The therapy of chronic myeloid leukaemia CML is significantly hampered by the formation of imatinib

resistance in patients, notably as a result of tyrosine kinase domain TKD mutations. The goal of this

systematic review is to provide a thorough analysis of TKD mutations and their connection to imatinib

resistance in CML. To find relevant papers, a comprehensive search approach was used. Then, inclusion

criteria were used to select studies for analysis. Data extraction was carried out to collect pertinent

information on study characteristics, TKD mutations, imatinib resistance, and clinical outcomes after the

risk of bias in the chosen studies was evaluated. The data will be combined numerically and qualitatively,

taking into account any heterogeneity and potential biases within the studies that were included.

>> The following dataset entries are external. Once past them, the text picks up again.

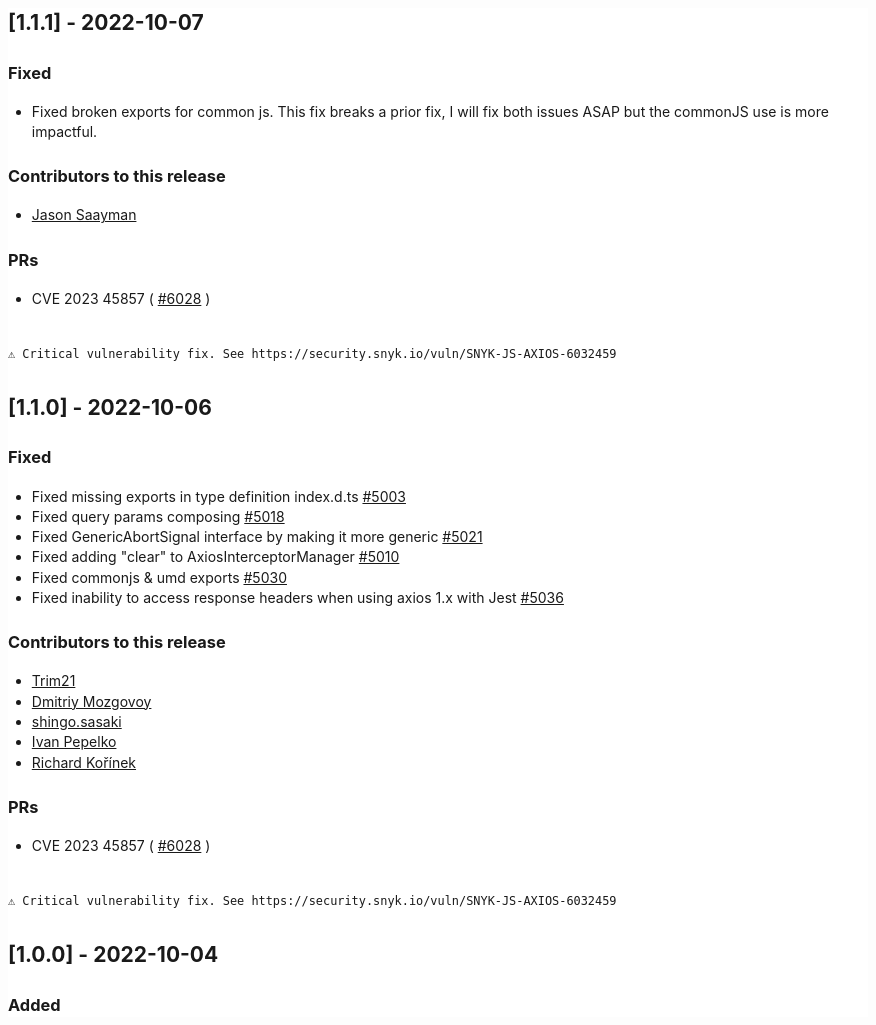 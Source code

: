 ## [1.1.1] - 2022-10-07

### Fixed

- Fixed broken exports for common js. This fix breaks a prior fix, I will fix both issues ASAP but the commonJS use is more impactful.

### Contributors to this release

- [Jason Saayman](https://github.com/jasonsaayman)

### PRs
- CVE 2023 45857 ( [#6028](https://api.github.com/repos/axios/axios/pulls/6028) )
```

⚠️ Critical vulnerability fix. See https://security.snyk.io/vuln/SNYK-JS-AXIOS-6032459
```

## [1.1.0] - 2022-10-06

### Fixed

- Fixed missing exports in type definition index.d.ts [#5003](https://github.com/axios/axios/pull/5003)
- Fixed query params composing [#5018](https://github.com/axios/axios/pull/5018)
- Fixed GenericAbortSignal interface by making it more generic [#5021](https://github.com/axios/axios/pull/5021)
- Fixed adding "clear" to AxiosInterceptorManager [#5010](https://github.com/axios/axios/pull/5010)
- Fixed commonjs & umd exports [#5030](https://github.com/axios/axios/pull/5030)
- Fixed inability to access response headers when using axios 1.x with Jest [#5036](https://github.com/axios/axios/pull/5036)

### Contributors to this release

- [Trim21](https://github.com/trim21)
- [Dmitriy Mozgovoy](https://github.com/DigitalBrainJS)
- [shingo.sasaki](https://github.com/s-sasaki-0529)
- [Ivan Pepelko](https://github.com/ivanpepelko)
- [Richard Kořínek](https://github.com/risa)

### PRs
- CVE 2023 45857 ( [#6028](https://api.github.com/repos/axios/axios/pulls/6028) )
```

⚠️ Critical vulnerability fix. See https://security.snyk.io/vuln/SNYK-JS-AXIOS-6032459
```

## [1.0.0] - 2022-10-04

### Added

The goals

of this review are to ascertain the connection between TKD mutations and the emergence of imatinib

resistance in CML and to investigate alternative treatment modalities and their effects on clinical outcomes

in CML patients who have developed imatinib resistance. The results of this study will further our

knowledge of TKD mutations, point out areas that need more research, and provide guidance for the

creation of innovative treatment strategies to overcome imatinib resistance in CM patients. In the end, this

study intends to enhance patient outcomes in the age of targeted medications and contribute to the

optimisation of CML therapy regimens.